* Records provided *
=== Begin Enclosure ===
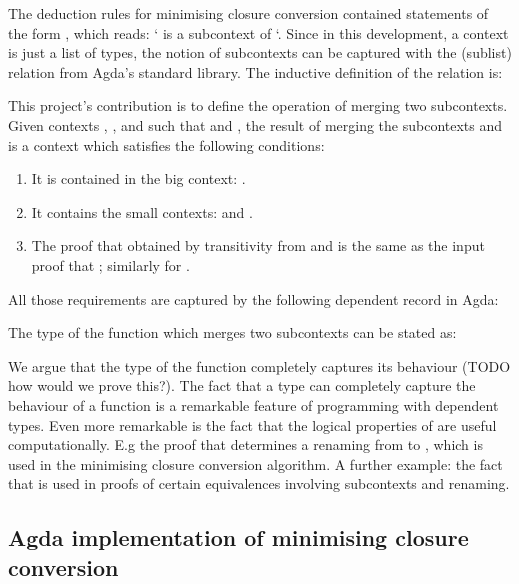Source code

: \documentclass[bsc,frontabs,twoside,singlespacing,parskip,deptreport]{infthesis}
\theoremstyle{definition}
\begin{document}
The deduction rules for minimising closure conversion contained
statements of the form , which reads: ` is a
subcontext of `. Since in this development, a context is just a
list of types, the notion of subcontexts can be captured with the
 (sublist) relation from Agda's standard library. The
inductive definition of the relation is:


This project's contribution is to define the operation of merging two
subcontexts. Given contexts , , and  such that
 and , the result of merging the subcontexts
 and  is a context  which satisfies the following
conditions:

\begin{enumerate}
\item It is contained in the big context: .
\item It contains the small contexts:  and .
\item The proof that  obtained by transitivity from  and  is the same as the input proof that ; similarly for .
\end{enumerate}

All those requirements are captured by the following dependent record
in Agda:


The type of the function which merges two subcontexts can be stated
as:


We argue that the type of the function completely captures its
behaviour (TODO how would we prove this?). The fact that a type can
completely capture the behaviour of a function is a remarkable feature
of programming with dependent types. Even more remarkable is the fact
that the logical properties of  are useful computationally. E.g
the proof that  determines a renaming from  to
, which is used in the minimising closure conversion
algorithm. A further example: the fact that  is used in proofs of certain equivalences involving subcontexts
and renaming.

\subsection{Agda implementation of minimising closure conversion}
\label{sec:agda-impl-minim}
\end{document}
=== End Enclosure ===
* Your assignment *
Beginning with the line that contains "determines a renaming", return every line through the end of the data above, exactly as written.

* Problem solution *
the proof that  determines a renaming from  to
, which is used in the minimising closure conversion
algorithm. A further example: the fact that  is used in proofs of certain equivalences involving subcontexts
and renaming.

\subsection{Agda implementation of minimising closure conversion}
\label{sec:agda-impl-minim}
\end{document}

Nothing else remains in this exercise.